To gauge the market risk of a particular stock, investors use beta. Stocks with a beta above 1 are more volatile than the market as a whole. Conversely, a beta below 1 implies below average systematic risk. SWN has a beta of 0.73 and M’s beta is 0.77. SWN’s shares are therefore the less volatile of the two stocks.
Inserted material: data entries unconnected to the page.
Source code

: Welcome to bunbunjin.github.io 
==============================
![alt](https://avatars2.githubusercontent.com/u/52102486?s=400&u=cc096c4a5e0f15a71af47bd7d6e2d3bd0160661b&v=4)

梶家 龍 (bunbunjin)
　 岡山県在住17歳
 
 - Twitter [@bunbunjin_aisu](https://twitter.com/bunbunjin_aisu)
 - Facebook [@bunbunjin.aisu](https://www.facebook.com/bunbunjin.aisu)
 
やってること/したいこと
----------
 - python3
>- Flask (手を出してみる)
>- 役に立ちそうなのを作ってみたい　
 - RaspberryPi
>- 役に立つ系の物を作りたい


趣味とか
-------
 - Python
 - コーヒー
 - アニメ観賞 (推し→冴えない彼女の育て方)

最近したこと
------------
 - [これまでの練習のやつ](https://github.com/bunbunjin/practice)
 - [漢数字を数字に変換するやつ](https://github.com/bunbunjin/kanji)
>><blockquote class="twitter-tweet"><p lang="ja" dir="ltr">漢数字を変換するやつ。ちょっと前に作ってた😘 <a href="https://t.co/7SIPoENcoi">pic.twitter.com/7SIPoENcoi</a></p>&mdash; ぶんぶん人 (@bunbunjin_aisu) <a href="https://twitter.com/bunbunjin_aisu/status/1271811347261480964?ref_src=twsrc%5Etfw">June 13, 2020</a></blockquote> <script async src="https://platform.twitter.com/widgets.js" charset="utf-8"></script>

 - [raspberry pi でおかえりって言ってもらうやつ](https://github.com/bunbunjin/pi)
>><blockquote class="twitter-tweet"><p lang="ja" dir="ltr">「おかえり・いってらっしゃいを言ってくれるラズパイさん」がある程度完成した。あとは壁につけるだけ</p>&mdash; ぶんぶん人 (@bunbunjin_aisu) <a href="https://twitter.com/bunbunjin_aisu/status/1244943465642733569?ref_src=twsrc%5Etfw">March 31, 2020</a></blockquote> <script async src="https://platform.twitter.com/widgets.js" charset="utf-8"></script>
Insider Activity and Investor Sentiment




Comparing the number of shares sold short to the float is a method analysts often use to get a reading on investor sentiment. SWN has a short ratio of 2.09 compared to a short interest of 5.03 for M. This implies that the market is currently less bearish on the outlook for SWN.

Summary

Southwestern Energy Company (NYSE:SWN) beats Macy’s, Inc. (NYSE:M) on a total of 8 of the 14 factors compared between the two stocks. SWN is more profitable, generates a higher return on investment and higher liquidity. In terms of valuation, SWN is the cheaper of the two stocks on an earnings and book value, SWN is more undervalued relative to its price target. Finally, SWN has better sentiment signals based on short interest.